Люди молчали, но по лицам, по глазам как будто живой водой брызнуло.
- Отберите, товарищ Столяревский, десять добровольцев на первую операцию отряда для помощи Севастополю, - приказал я.
- Есть!
- Товарищ Сухиненко, надо собрать коммунистов. Всех. Даже с постов, предложил Витенко, действуя за комиссара.
Через полчаса двадцать восемь членов и кандидатов партии сидели у большого костра. На собрании коммунисты, как говорится, все выложили начистоту.
Первым выступил высокий, с большими черными глазами, партизан в форме политрука погранвойск. Говорил он очень горячо:
- Товарищи, мы, армейцы, народ дисциплинированный. А что получается? Окружили себя десятками постов, объявляем по каждому выстрелу общую тревогу. Куда уж на операцию ходить, когда на самоохрану людей не хватает.
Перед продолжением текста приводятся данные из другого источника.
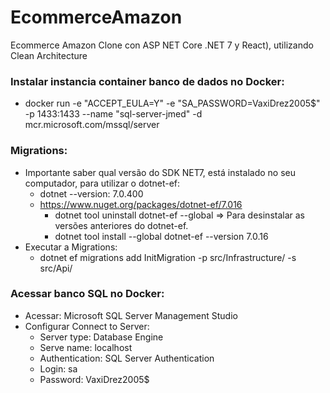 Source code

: # EcommerceAmazon
Ecommerce Amazon Clone con ASP NET Core .NET 7 y React), utilizando Clean Architecture


### Instalar instancia container banco de dados no Docker:
- docker run -e "ACCEPT_EULA=Y" -e "SA_PASSWORD=VaxiDrez2005$" -p 1433:1433 --name "sql-server-jmed" -d mcr.microsoft.com/mssql/server

### Migrations:
- Importante saber qual versão do SDK NET7, está instalado no seu computador, para utilizar o dotnet-ef:
  - dotnet --version: 7.0.400
  - https://www.nuget.org/packages/dotnet-ef/7.016
    - dotnet tool uninstall dotnet-ef --global => Para desinstalar as versões anteriores do dotnet-ef.
    - dotnet tool install --global dotnet-ef --version 7.0.16
- Executar a Migrations:
  - dotnet ef migrations add InitMigration -p src/Infrastructure/ -s src/Api/

### Acessar banco SQL no Docker:
- Acessar: Microsoft SQL Server Management Studio
- Configurar Connect to Server:
  - Server type: Database Engine  
  - Serve name: localhost
  - Authentication: SQL Server Authentication
  - Login: sa
  - Password: VaxiDrez2005$ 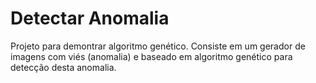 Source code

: # Detectar Anomalia
Projeto para demontrar algoritmo genético. Consiste em um gerador de imagens com viés (anomalia) e baseado em algoritmo genético para detecção desta anomalia.
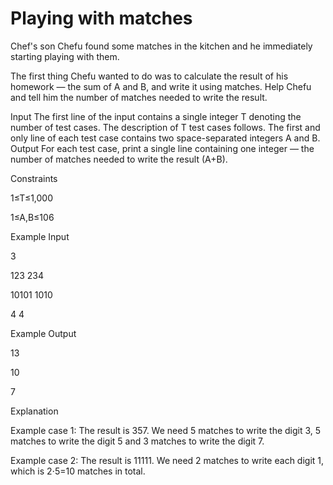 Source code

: # **Playing with matches**

Chef's son Chefu found some matches in the kitchen and he immediately starting playing with them.

The first thing Chefu wanted to do was to calculate the result of his homework — the sum of A and B, and write it using matches. Help Chefu and tell him the number of matches needed to write the result.


Input
The first line of the input contains a single integer T denoting the number of test cases. The description of T test cases follows.
The first and only line of each test case contains two space-separated integers A and B.
Output
For each test case, print a single line containing one integer — the number of matches needed to write the result (A+B).

Constraints

1≤T≤1,000

1≤A,B≤106

Example Input

3

123 234

10101 1010

4 4

Example Output

13

10

7

Explanation

Example case 1: The result is 357. We need 5 matches to write the digit 3, 5 matches to write the digit 5 and 3 matches to write the digit 7.



Example case 2: The result is 11111. We need 2 matches to write each digit 1, which is 2⋅5=10 matches in total.
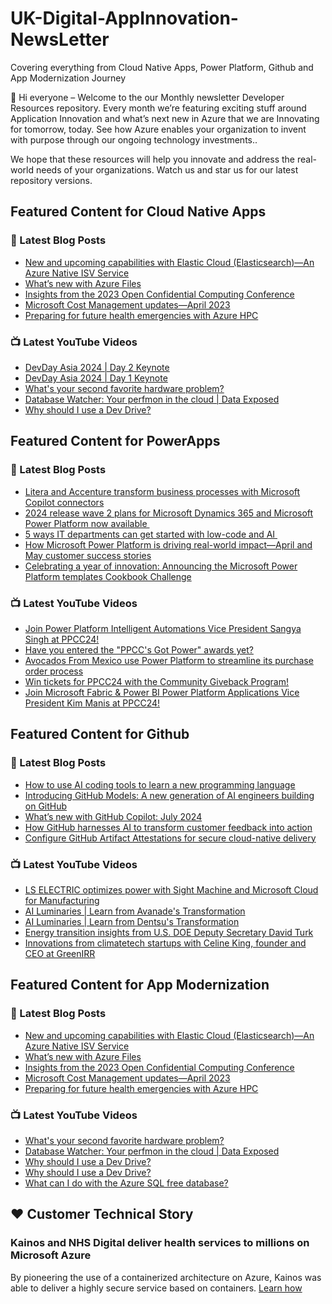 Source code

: # UK-Digital-AppInnovation-NewsLetter

Covering everything from Cloud Native Apps, Power Platform, Github and App Modernization Journey

👋 Hi everyone – Welcome to the our Monthly newsletter Developer Resources repository. Every month we’re featuring exciting stuff around Application Innovation and what’s next new in Azure that we are Innovating for tomorrow, today. See how Azure enables your organization to invent with purpose through our ongoing technology investments..


We hope that these resources will help you innovate and address the real-world needs of your organizations. Watch us and star us for our latest repository versions.

## Featured Content for Cloud Native Apps


### 📝 Latest Blog Posts

    
<!-- BLOGCNA:START -->
- [New and upcoming capabilities with Elastic Cloud (Elasticsearch)—An Azure Native ISV Service](https://azure.microsoft.com/blog/new-and-upcoming-capabilities-with-elastic-cloud-elasticsearch-an-azure-native-isv-service/)
- [What’s new with Azure Files](https://azure.microsoft.com/blog/what-s-new-with-azure-files/)
- [Insights from the 2023 Open Confidential Computing Conference](https://azure.microsoft.com/blog/insights-from-the-2023-open-confidential-computing-conference/)
- [Microsoft Cost Management updates—April 2023](https://azure.microsoft.com/blog/microsoft-cost-management-updates-april-2023/)
- [Preparing for future health emergencies with Azure HPC ](https://azure.microsoft.com/blog/preparing-for-future-health-emergencies-with-azure-hpc/)
<!-- BLOGCNA:END -->

### 📺 Latest YouTube Videos

 
<!-- YOUTUBECNA:START -->
- [DevDay Asia 2024 | Day 2 Keynote](https://www.youtube.com/watch?v=L0PkyrArEf4)
- [DevDay Asia 2024 | Day 1 Keynote](https://www.youtube.com/watch?v=cvAKKR22xhk)
- [What&#39;s your second favorite hardware problem?](https://www.youtube.com/watch?v=CEiCuLIgkBs)
- [Database Watcher: Your perfmon in the cloud | Data Exposed](https://www.youtube.com/watch?v=bjXuEsNUsHg)
- [Why should I use a Dev Drive?](https://www.youtube.com/watch?v=M-WLhYQMvGM)
<!-- YOUTUBECNA:END -->

##  Featured Content for PowerApps
### 📝 Latest Blog Posts
<!-- BLOGPOWER:START -->
- [Litera and Accenture transform business processes with Microsoft Copilot connectors](https://www.microsoft.com/en-us/power-platform/blog/2024/07/25/litera-and-accenture-transform-business-processes-with-microsoft-copilot-connectors/)
- [2024 release wave 2 plans for Microsoft Dynamics 365 and Microsoft Power Platform now available ](https://www.microsoft.com/en-us/dynamics-365/blog/business-leader/2024/07/16/2024-release-wave-2-plans-for-microsoft-dynamics-365-and-microsoft-power-platform-now-available/)
- [5 ways IT departments can get started with low-code and AI ](https://www.microsoft.com/en-us/microsoft-copilot/blog/copilot-studio/5-ways-it-departments-can-get-started-with-low-code-and-ai/)
- [How Microsoft Power Platform is driving real-world impact—April and May customer success stories](https://www.microsoft.com/en-us/power-platform/blog/2024/06/26/how-microsoft-power-platform-is-driving-real-world-impact-april-and-may-customer-success-stories/)
- [Celebrating a year of innovation: Announcing the Microsoft Power Platform templates Cookbook Challenge](https://www.microsoft.com/en-us/power-platform/blog/2024/06/06/celebrating-a-year-of-innovation-announcing-the-microsoft-power-platform-templates-cookbook-challenge/)
<!-- BLOGPOWER:END -->
 ### 📺 Latest YouTube Videos
    
<!-- YOUTUBEPOWER:START -->
- [Join Power Platform Intelligent Automations Vice President Sangya Singh at PPCC24!](https://www.youtube.com/watch?v=Klcprco2fr0)
- [Have you entered the &quot;PPCC&#39;s Got Power&quot; awards yet?](https://www.youtube.com/watch?v=Tu5njOjkzuo)
- [Avocados From Mexico use Power Platform to streamline its purchase order process](https://www.youtube.com/watch?v=eLLIoYSEVD0)
- [Win tickets for PPCC24 with the Community Giveback Program!](https://www.youtube.com/watch?v=4fmi4EdDCak)
- [Join Microsoft Fabric &amp; Power BI Power Platform Applications Vice President Kim Manis at PPCC24!](https://www.youtube.com/watch?v=pGJ0xPzbzQo)
<!-- YOUTUBEPOWER:END -->

##  Featured Content for Github
### 📝 Latest Blog Posts
<!-- BLOGGITHUB:START -->
- [How to use AI coding tools to learn a new programming language](https://github.blog/developer-skills/programming-languages-and-frameworks/how-to-use-ai-coding-tools-to-learn-a-new-programming-language/)
- [Introducing GitHub Models: A new generation of AI engineers building on GitHub](https://github.blog/news-insights/product-news/introducing-github-models/)
- [What’s new with GitHub Copilot: July 2024](https://github.blog/ai-and-ml/github-copilot/whats-new-with-github-copilot-july-2024/)
- [How GitHub harnesses AI to transform customer feedback into action](https://github.blog/ai-and-ml/machine-learning/how-github-harnesses-ai-to-transform-customer-feedback-into-action/)
- [Configure GitHub Artifact Attestations for secure cloud-native delivery](https://github.blog/security/supply-chain-security/configure-github-artifact-attestations-for-secure-cloud-native-delivery/)
<!-- BLOGGITHUB:END -->
### 📺 Latest YouTube Videos
<!-- YOUTUBEGITHUB:START -->
- [LS ELECTRIC optimizes power with Sight Machine and Microsoft Cloud for Manufacturing](https://www.youtube.com/watch?v=AtwO3wILvRc)
- [AI Luminaries | Learn from Avanade&#39;s Transformation](https://www.youtube.com/watch?v=ngFCBV_KoYo)
- [AI Luminaries | Learn from Dentsu&#39;s ​Transformation](https://www.youtube.com/watch?v=o3mTuhBSs5A)
- [Energy transition insights from U.S. DOE Deputy Secretary David Turk](https://www.youtube.com/watch?v=kLKCoqnq6vw)
- [Innovations from climatetech startups with Celine King, founder and CEO at GreenIRR](https://www.youtube.com/watch?v=0A4MJtXr4UQ)
<!-- YOUTUBEGITHUB:END -->
##  Featured Content for App Modernization
### 📝 Latest Blog Posts
<!-- BLOGAPPMOD:START -->
- [New and upcoming capabilities with Elastic Cloud (Elasticsearch)—An Azure Native ISV Service](https://azure.microsoft.com/blog/new-and-upcoming-capabilities-with-elastic-cloud-elasticsearch-an-azure-native-isv-service/)
- [What’s new with Azure Files](https://azure.microsoft.com/blog/what-s-new-with-azure-files/)
- [Insights from the 2023 Open Confidential Computing Conference](https://azure.microsoft.com/blog/insights-from-the-2023-open-confidential-computing-conference/)
- [Microsoft Cost Management updates—April 2023](https://azure.microsoft.com/blog/microsoft-cost-management-updates-april-2023/)
- [Preparing for future health emergencies with Azure HPC ](https://azure.microsoft.com/blog/preparing-for-future-health-emergencies-with-azure-hpc/)
<!-- BLOGAPPMOD:END -->
### 📺 Latest YouTube Videos
<!-- YOUTUBEAPPMOD:START -->
- [What&#39;s your second favorite hardware problem?](https://www.youtube.com/watch?v=CEiCuLIgkBs)
- [Database Watcher: Your perfmon in the cloud | Data Exposed](https://www.youtube.com/watch?v=bjXuEsNUsHg)
- [Why should I use a Dev Drive?](https://www.youtube.com/watch?v=M-WLhYQMvGM)
- [Why should I use a Dev Drive?](https://www.youtube.com/watch?v=_kubz4CeTe8)
- [What can I do with the Azure SQL free database?](https://www.youtube.com/watch?v=jNz38gJCy_Q)
<!-- YOUTUBEAPPMOD:END -->


## ♥️ Customer Technical Story 

### Kainos and NHS Digital deliver health services to millions on Microsoft Azure

By pioneering the use of a containerized architecture on Azure, Kainos was able to deliver a highly secure service based on containers. [Learn how](https://customers.microsoft.com/en-us/story/1368348549535774520-kainos-and-nhs-digital-deliver-health-services-to-millions-on-microsoft-azure)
- Не знаю вашего имени. Вы, кажется, командуете взводом и пытались пойти на дорогу бить врага? - спросил Витенко.
- Фамилия моя Кривошта, зовут Николаем. Попытки пойти на операцию я действительно делал, но командование отряда отказывало. Говорили, что сейчас не время. Тысячи, мол, гитлеровцев наступают. Мое предложение такое: всем разойтись на дело. В лагере изменить обстановку. Надо сделать так, чтобы здесь можно было отдыхать. Хотя бы как у наших соседей-бахчисарайцев. Я прошу меня со взводом немедленно послать в бой! закончил Кривошта.
Коммунисты разошлись по взводам и группам, неся партизанам правду о провале вражеского наступления на лес, о разгроме фашистов под Москвой, о нашей помощи Севастополю.
К утру следующего дня в штаб подали списки добровольцев, желающих немедленно идти в бой. Весь отряд, даже больные, просился на операцию.
Мы сейчас же снарядили три боевые группы по десять человек. Первую группу повел на Бахчисарайское шоссе Столяревский. Вторая группа под руководством политрука Кривошты пошла к селу Коуш и третья группа - к Ангарскому Перевалу.
Мы поговорили с командиром и комиссаром отряда. Они обещали резко изменить положение. По существу командира надо было отстранить, так как, разумеется, именно он в первую очередь был виновен в создавшемся положении.
Мы наметили по карте ближайшие боевые задачи отряда. Приняли необходимые меры к пресечению попыток самовольного ухода в Севастополь, предупредили всех, что такие действия со стороны партизан будут расцениваться как дезертирство. Послали людей к командиру Евпаторийского отряда с просьбой одолжить соли, и через два часа отряд получил три пуда соли. После обеда для партизан, оставшихся в лагере, была устроена баня.
Вечерело. Сегодня мы никого не ждали с операции и поэтому были весьма удивлены, когда охрана доложила о приближении группы. Люди как будто похожи на партизан, но все верхами на огромных лошадях.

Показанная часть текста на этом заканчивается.